Utilization of Educational Interventions in Completion of Genetic Testing in Black Patients With High-Risk Prostate Cancer

Henry Ford Health

Status

Enrolling

Conditions

Prostate Cancer

Treatments

Behavioral: Educational video

Study type

Interventional

Funder types

Other

Identifiers

NCT05958082

16491

HFH-23-01 (Other Identifier)

Details and patient eligibility

About

This is a pilot study to improve rates of germline genetic testing for black patients with aggressive prostate cancer as recommended by the updated guidelines by the National Cancer Comprehensive Network (NCCN) in 2018.

In this study, consented patients will undergo a low-risk intervention of an educational session with a trained staff member on germline testing in prostate cancer and, if agreeable, subsequent germline cancer genetic testing via a commercial lab test.

Full description

This is a prospective, single-arm, quality improvement initiative for the use of a standardized educational intervention on germline testing in black patients with prostate cancer to improve the rates of germline genetic testing among those recommended for testing. Patients who consent to the study will undergo a one-on-one in-person education session regarding the rationale and the benefits/risks of germline testing.

The educational intervention will occur with a clinical research coordinator who will be trained to educate on germline testing in prostate cancer. At the start of the session, the patient will be given a short questionnaire to assess their understanding about germline and genetic testing, along with a Family History questionnaire.

Following the educational intervention, the patient will be asked to complete a short patient education and satisfaction questionnaire.

If a patient wishes to proceed with testing, they will sign the standard consent to proceed with germline testing via a commercial assay. Upon a patient deciding to pursue testing, testing will consist of a prostate cancer germline panel with a commercially available blood or saliva-based assay. Upon receipt of the results, the coordinator will alert the patient's clinician, who will then share the results with the patient either in clinic or by phone.

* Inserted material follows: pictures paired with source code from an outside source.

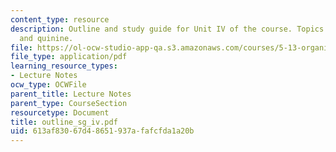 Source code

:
 ```yaml
---
content_type: resource
description: Outline and study guide for Unit IV of the course. Topics include amines
  and quinine.
file: https://ol-ocw-studio-app-qa.s3.amazonaws.com/courses/5-13-organic-chemistry-ii-fall-2003/613af83067d48651937afafcfda1a20b_outline_sg_iv.pdf
file_type: application/pdf
learning_resource_types:
- Lecture Notes
ocw_type: OCWFile
parent_title: Lecture Notes
parent_type: CourseSection
resourcetype: Document
title: outline_sg_iv.pdf
uid: 613af830-67d4-8651-937a-fafcfda1a20b
---
```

If the results show a pathogenic germline mutation, the patient will be referred to see Henry Ford Health genetics clinic for consultation with a genetics counselor.

If a patient pursues genetic testing, following receipt of results, the patient's clinicians will be asked to complete a short survey on to assess how the results of germline testing affected the patient's current and future management.

Enrollment

50 estimated patients

Sex

Male

Ages

18+ years old

Volunteers

No Healthy Volunteers

Inclusion criteria

Men, age greater than or equal to 18 years of age.
Men who racially identify as black or multiracial including black
Diagnosis of prostate cancer of any histology.
Must meet NCCN guidelines for germline testing
1. Men with very low, low or intermediate risk prostate per NCCN guidelines with a positive family history or intraductal histology. Family history here is considered significant if the patient has:
  - a first degree relative with prostate cancer or more than one first/second degree relative with prostate cancer, or
  - ≥3 cancers on same side of family, especially diagnoses ≤50 years of age: bile duct, breast, colorectal, endometrial, gastric, kidney, melanoma, ovarian, pancreatic, prostate (but not clinically localized Grade Group 1), small bowel, or urothelial cancer
2. Men with high-risk, very-high risk (per NCCN definitions of risk groups), lymph node positive, or metastatic prostate cancer independent of family history of histology.